GIVEN INFORMATION:
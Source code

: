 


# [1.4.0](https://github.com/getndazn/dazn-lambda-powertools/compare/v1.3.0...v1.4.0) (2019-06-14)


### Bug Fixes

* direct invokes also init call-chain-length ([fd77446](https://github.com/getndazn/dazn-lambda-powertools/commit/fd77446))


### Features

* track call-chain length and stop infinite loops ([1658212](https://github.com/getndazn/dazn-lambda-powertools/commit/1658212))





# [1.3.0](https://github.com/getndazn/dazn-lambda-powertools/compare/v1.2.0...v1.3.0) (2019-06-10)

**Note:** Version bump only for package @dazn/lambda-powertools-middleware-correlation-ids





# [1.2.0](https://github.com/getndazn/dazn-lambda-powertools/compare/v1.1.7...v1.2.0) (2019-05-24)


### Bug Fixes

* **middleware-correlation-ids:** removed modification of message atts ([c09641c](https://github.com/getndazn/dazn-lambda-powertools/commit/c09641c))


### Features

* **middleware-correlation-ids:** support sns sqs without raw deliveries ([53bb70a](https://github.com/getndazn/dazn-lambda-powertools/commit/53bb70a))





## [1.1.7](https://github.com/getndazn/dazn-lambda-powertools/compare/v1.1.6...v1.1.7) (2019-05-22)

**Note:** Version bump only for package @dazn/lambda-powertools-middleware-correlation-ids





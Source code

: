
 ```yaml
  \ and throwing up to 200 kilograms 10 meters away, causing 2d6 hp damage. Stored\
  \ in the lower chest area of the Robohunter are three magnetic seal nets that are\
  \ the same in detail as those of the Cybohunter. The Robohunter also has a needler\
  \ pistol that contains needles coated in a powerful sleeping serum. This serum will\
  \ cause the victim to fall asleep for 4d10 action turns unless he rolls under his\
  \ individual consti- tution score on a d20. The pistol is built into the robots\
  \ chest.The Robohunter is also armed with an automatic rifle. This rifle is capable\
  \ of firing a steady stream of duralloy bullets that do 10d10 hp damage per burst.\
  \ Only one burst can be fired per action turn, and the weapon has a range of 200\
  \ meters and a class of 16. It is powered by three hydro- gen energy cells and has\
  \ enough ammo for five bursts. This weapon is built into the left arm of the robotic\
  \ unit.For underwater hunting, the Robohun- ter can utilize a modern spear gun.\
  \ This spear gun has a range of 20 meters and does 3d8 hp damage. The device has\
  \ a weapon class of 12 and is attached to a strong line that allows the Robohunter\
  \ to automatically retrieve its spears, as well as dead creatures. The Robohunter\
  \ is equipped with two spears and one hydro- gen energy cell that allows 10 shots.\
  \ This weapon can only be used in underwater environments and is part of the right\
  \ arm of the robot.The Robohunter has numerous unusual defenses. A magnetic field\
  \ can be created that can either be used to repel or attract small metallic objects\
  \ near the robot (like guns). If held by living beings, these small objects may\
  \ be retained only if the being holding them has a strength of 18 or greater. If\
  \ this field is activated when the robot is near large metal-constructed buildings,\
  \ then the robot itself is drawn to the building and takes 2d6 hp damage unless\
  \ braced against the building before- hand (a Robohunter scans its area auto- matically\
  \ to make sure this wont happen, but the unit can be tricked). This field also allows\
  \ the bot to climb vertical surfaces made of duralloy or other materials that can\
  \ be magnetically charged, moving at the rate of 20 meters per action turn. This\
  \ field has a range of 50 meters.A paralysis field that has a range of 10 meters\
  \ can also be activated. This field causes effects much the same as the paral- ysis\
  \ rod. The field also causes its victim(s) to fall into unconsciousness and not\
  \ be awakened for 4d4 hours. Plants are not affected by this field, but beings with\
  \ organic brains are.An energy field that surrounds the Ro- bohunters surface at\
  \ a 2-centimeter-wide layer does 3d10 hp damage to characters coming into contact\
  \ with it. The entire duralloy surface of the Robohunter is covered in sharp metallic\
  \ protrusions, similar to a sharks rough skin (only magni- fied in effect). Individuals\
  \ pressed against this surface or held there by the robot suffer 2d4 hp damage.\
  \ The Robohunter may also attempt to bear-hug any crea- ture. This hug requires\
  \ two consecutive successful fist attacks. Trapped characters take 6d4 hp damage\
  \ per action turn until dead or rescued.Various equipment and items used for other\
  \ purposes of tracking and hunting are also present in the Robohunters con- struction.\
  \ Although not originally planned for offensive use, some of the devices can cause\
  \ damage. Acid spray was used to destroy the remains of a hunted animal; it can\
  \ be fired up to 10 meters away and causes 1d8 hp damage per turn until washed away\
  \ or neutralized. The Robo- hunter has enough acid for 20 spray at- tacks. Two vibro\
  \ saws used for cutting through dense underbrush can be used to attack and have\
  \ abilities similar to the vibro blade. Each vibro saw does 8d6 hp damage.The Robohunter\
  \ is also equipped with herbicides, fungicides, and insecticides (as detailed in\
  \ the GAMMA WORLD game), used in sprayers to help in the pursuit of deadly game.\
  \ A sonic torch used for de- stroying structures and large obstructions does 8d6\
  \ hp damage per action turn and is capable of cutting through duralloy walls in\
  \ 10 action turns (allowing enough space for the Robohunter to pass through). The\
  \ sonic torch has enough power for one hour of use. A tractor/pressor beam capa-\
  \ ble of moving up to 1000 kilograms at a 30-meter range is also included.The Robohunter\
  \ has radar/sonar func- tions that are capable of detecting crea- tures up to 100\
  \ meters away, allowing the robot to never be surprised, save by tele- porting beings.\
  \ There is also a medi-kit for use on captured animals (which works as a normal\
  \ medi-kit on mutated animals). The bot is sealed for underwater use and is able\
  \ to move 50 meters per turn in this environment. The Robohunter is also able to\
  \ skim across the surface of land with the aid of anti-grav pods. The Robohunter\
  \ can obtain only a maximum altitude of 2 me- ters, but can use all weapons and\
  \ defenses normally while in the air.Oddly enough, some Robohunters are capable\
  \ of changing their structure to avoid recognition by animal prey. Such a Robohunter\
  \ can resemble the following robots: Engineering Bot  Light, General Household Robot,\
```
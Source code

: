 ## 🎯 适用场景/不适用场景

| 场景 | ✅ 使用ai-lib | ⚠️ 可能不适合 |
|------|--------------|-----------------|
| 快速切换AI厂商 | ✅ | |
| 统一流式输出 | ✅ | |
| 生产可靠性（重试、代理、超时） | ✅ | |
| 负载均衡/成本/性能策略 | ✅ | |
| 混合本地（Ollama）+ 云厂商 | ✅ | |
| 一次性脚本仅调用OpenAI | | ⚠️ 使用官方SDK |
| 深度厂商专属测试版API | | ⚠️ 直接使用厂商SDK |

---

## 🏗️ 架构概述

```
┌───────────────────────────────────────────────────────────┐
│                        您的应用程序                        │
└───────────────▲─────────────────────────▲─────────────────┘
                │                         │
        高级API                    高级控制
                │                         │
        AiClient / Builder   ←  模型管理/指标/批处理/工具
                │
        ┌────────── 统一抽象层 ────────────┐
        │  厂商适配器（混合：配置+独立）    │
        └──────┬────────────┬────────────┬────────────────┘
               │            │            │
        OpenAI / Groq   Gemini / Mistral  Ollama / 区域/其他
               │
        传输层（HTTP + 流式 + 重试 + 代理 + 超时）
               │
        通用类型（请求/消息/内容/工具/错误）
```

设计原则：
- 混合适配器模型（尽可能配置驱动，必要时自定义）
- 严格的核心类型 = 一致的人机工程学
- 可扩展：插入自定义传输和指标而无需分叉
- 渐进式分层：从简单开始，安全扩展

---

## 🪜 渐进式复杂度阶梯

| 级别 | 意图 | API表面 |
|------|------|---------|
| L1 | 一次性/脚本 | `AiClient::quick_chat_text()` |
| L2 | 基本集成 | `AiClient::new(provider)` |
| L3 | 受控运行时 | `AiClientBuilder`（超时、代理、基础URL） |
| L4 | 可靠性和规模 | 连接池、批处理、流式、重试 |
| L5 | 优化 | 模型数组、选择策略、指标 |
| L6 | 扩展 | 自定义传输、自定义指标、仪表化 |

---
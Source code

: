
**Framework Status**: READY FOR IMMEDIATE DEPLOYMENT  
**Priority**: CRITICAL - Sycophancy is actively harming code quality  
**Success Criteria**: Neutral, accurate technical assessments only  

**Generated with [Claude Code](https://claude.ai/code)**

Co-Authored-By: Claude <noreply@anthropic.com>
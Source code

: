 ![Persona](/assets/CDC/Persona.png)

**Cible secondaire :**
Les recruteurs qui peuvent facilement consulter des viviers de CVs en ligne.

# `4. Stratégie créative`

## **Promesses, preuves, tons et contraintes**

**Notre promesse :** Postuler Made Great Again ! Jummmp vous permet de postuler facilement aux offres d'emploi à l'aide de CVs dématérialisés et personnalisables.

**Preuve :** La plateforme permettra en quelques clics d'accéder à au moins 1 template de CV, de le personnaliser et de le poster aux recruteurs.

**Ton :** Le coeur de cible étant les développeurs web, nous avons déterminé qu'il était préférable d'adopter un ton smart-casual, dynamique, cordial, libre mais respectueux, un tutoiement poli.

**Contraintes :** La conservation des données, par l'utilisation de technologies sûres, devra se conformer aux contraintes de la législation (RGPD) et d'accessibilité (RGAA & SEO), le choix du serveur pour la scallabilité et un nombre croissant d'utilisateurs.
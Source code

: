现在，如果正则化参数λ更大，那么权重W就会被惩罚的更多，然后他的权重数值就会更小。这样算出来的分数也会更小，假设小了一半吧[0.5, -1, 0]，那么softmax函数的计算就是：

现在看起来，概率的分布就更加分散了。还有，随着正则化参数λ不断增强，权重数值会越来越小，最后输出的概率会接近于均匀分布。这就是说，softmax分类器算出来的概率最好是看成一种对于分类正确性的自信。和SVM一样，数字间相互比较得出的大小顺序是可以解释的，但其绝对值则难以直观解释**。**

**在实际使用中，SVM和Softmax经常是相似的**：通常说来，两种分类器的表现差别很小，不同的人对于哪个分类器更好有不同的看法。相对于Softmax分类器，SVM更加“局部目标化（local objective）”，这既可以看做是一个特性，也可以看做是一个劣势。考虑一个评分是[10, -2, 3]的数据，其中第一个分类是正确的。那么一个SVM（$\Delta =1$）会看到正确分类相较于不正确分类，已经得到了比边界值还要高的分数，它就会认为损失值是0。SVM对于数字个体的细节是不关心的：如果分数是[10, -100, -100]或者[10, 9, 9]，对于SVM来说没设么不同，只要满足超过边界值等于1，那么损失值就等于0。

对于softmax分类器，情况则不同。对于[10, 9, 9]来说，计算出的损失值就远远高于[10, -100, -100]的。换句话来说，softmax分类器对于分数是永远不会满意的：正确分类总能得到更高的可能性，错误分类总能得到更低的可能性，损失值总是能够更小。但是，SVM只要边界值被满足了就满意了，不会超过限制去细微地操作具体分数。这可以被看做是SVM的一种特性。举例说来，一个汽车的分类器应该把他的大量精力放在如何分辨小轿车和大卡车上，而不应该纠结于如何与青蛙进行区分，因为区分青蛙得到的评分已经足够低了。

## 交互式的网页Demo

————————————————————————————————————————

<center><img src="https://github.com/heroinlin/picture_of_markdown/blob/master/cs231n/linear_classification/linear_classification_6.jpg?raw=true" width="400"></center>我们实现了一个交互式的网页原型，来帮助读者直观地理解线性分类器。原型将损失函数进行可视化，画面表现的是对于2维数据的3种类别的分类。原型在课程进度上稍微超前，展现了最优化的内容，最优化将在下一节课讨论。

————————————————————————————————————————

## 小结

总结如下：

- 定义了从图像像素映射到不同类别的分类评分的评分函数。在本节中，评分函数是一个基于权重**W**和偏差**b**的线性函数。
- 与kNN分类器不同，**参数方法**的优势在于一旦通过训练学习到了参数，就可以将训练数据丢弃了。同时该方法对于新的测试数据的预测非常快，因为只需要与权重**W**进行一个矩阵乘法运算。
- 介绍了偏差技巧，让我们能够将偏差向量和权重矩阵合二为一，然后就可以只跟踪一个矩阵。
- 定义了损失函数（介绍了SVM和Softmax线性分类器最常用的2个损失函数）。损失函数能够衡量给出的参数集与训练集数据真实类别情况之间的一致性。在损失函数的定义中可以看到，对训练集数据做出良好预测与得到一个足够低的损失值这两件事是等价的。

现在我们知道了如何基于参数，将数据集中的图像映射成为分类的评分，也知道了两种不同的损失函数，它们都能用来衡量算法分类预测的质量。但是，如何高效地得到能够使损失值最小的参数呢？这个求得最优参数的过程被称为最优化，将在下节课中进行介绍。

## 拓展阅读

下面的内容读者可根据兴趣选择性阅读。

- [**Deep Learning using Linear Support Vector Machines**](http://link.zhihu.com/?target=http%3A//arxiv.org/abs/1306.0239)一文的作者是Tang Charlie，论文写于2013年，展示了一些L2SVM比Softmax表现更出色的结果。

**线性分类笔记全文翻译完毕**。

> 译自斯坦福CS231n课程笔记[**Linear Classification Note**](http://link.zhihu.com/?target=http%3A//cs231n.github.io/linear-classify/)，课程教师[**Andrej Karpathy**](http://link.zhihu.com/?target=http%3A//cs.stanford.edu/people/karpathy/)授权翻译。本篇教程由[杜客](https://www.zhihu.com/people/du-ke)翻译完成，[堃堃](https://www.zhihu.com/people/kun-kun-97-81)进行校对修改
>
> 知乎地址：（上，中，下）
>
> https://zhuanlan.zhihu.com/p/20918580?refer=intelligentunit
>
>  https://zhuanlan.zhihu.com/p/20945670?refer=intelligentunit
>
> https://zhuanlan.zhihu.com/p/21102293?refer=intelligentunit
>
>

WORK TASK: I'd like the number of lines in the listing above that contain the string "moving", and only the number.

YOUR RESPONSE: 2